Automated metadata validation

This project is for automatically validating metadata templates that accompany IDS data deliveries. The fields in a filled metadata template are each checked against a set of defined conditions. For example, many fields are mandatory, some fields may not contain spaces or special characters, and so on. Note that some metadata requirements cannot be automatically validated. Some human inspection will always be necessary, for example to sense-check free text fields.

Project structure

Below is the folder structure

automated_metadata_validation/
|- io
    |- cell_template.py
    |- input_functions.py
    |- output_functions.py
|- processing
    |- dev_utils.py
    |- processing_utils.py
|- reference
    |- enums.py
    |- lookups.py
    |- v1_temp.py
    |- v2_temp.py
|- utils
    |- logger.py
|- validation
    |- _validation_checks.py
    |- _validation_utils.py
    |- back_office_validations.py
    |- codes_and_values_validations.py
    |- dataset_file_validations.py
    |- dataset_resource_validations.py
    |- dataset_series_validations.py
    |- variables_validations.py

io

Houses input and output functions and the MetadataCell and MetadataValues objects that extract the data from the openpyxl workbook into the format the rest of the project uses.

processing

Processing functions that apply the validation checks to each of the fields.

reference

Data structures that hold the cell information for the templates, enums for each of the dropdowns used in the template and lookups for conversion of column names between templates.
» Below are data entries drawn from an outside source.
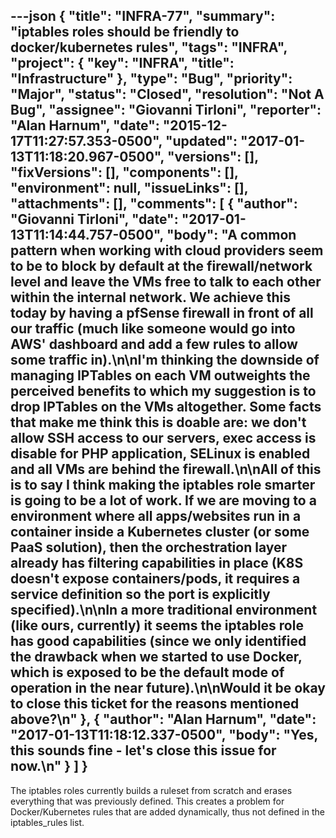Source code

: ---json
{
  "title": "INFRA-77",
  "summary": "iptables roles should be friendly to docker/kubernetes rules",
  "tags": "INFRA",
  "project": {
    "key": "INFRA",
    "title": "Infrastructure"
  },
  "type": "Bug",
  "priority": "Major",
  "status": "Closed",
  "resolution": "Not A Bug",
  "assignee": "Giovanni Tirloni",
  "reporter": "Alan Harnum",
  "date": "2015-12-17T11:27:57.353-0500",
  "updated": "2017-01-13T11:18:20.967-0500",
  "versions": [],
  "fixVersions": [],
  "components": [],
  "environment": null,
  "issueLinks": [],
  "attachments": [],
  "comments": [
    {
      "author": "Giovanni Tirloni",
      "date": "2017-01-13T11:14:44.757-0500",
      "body": "A common pattern when working with cloud providers seem to be to block by default at the firewall/network level and leave the VMs free to talk to each other within the internal network. We achieve this today by having a pfSense firewall in front of all our traffic (much like someone would go into AWS' dashboard and add a few rules to allow some traffic in).\n\nI'm thinking the downside of managing IPTables on each VM outweights the perceived benefits to which my suggestion is to drop IPTables on the VMs altogether. Some facts that make me think this is doable are: we don't allow SSH access to our servers, exec access is disable for PHP application, SELinux is enabled and all VMs are behind the firewall.\n\nAll of this is to say I think making the iptables role smarter is going to be a lot of work. If we are moving to a environment where all apps/websites run in a container inside a Kubernetes cluster (or some PaaS solution), then the orchestration layer already has filtering capabilities in place (K8S doesn't expose containers/pods, it requires a service definition so the port is explicitly specified).\n\nIn a more traditional environment (like ours, currently) it seems the iptables role has good capabilities (since we only identified the drawback when we started to use Docker, which is exposed to be the default mode of operation in the near future).\n\nWould it be okay to close this ticket for the reasons mentioned above?\n"
    },
    {
      "author": "Alan Harnum",
      "date": "2017-01-13T11:18:12.337-0500",
      "body": "Yes, this sounds fine - let's close this issue for now.\n"
    }
  ]
}
---
The iptables roles currently builds a ruleset from scratch and erases everything that was previously defined. This creates a problem for Docker/Kubernetes rules that are added dynamically, thus not defined in the iptables\_rules list.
E.g. in one version a cell is called "File format" and another is "File Format"

utils

basic logger

validation

This is the core module of the project.

_validation_checks.py

This has atomised validation checks. The format is that the check takes a single item as an argument and returns True if the item passes the check.

An example check function:

def must_start_with_capital(item: str) -> bool:
    if not isinstance(item, str):
        raise TypeError(f"expected type str but got {type(item)}")
    return item[0].isupper()

The name of the function is the error that the user will see if the check fails.

E.g.

must_start_with_capital("example")
# False

This means the output will list the cell location, the value "example" and the name of the function that failed to clearly inform the user of the required fix: "example": "must_start_with_capital. ". The warning ends with a full stop and space to allow the chaining of warnings for multiple fails: "example ": "must_start_with_capital. must_not_end_with_whitespace. ".

_validation_utils.py

Contains the utils that are used by multiple of the validation checks.

Per tab validation checks

The rest of the files are the validation checks for each of the tabs. The structure of a function is as follows:

def validate_Variables_personally_identifiable_information(
    values: Sequence,
) -> Tuple:
    hard_checks = [
        # checks from the validation checks are put in this list
        # they must not be called though
        vc.must_meet_condition,
        vc.must_meet_another_condition,
    ] + STRING_HYGIENE_CHECKS
    soft_checks = []
    return check_fails(values, hard_checks), check_fails(values, soft_checks)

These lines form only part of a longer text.